Segment Start: ENTRIES PROVIDED

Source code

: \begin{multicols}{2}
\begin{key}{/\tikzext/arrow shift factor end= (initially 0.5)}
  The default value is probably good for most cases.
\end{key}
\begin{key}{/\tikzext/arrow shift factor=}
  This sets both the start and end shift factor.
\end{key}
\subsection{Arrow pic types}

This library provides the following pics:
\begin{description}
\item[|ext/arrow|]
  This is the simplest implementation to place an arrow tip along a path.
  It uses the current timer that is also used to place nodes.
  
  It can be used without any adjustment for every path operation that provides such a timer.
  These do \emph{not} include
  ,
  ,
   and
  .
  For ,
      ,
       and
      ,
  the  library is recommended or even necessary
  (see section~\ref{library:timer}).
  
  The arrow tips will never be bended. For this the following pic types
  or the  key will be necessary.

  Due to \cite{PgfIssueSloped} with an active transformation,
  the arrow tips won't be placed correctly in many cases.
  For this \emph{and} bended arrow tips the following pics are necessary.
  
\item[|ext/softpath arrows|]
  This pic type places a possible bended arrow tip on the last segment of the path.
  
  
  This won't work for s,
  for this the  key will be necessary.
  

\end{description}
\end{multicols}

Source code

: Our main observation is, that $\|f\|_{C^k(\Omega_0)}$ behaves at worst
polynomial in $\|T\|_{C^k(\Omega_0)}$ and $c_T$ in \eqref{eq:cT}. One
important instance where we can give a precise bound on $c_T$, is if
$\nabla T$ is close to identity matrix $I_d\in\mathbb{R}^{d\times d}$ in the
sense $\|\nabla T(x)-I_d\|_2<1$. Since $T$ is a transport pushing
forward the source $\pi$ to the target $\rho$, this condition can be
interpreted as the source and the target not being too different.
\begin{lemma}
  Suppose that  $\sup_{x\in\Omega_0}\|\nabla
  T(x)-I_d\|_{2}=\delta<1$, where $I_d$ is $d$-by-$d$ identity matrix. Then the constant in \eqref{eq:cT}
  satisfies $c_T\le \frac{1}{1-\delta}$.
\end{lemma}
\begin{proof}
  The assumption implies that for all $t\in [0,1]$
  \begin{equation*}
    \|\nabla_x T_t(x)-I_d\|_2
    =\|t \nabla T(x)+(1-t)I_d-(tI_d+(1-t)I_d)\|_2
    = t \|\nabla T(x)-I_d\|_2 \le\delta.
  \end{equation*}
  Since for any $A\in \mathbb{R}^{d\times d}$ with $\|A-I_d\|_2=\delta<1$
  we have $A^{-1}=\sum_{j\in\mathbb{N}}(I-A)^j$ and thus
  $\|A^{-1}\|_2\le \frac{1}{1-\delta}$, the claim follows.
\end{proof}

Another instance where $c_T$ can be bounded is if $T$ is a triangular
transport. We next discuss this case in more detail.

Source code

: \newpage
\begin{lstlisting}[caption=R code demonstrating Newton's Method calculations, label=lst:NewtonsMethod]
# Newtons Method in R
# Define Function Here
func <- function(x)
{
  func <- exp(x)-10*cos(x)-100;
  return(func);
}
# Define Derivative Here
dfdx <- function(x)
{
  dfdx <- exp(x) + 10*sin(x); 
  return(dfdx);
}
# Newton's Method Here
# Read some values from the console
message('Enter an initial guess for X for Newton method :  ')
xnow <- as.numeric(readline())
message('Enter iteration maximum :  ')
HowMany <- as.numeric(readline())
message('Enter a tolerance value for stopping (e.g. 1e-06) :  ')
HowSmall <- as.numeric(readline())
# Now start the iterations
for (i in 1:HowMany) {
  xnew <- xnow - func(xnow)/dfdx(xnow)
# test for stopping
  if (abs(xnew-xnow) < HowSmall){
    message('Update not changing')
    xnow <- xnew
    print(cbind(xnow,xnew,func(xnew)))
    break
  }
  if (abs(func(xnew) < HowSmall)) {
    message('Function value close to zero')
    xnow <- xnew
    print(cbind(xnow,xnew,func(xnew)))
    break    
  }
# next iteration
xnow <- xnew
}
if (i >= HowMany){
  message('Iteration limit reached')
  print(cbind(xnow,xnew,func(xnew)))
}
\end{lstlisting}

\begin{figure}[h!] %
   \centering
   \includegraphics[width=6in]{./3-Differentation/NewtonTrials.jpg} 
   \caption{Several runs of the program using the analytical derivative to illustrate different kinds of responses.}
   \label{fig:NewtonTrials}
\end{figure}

Segment End: ENTRIES PROVIDED

### ACTIVITY
Count the lines of the entries above that contain the word "message" and give only the number.

### SOLUTION FOR THIS PROBLEM
6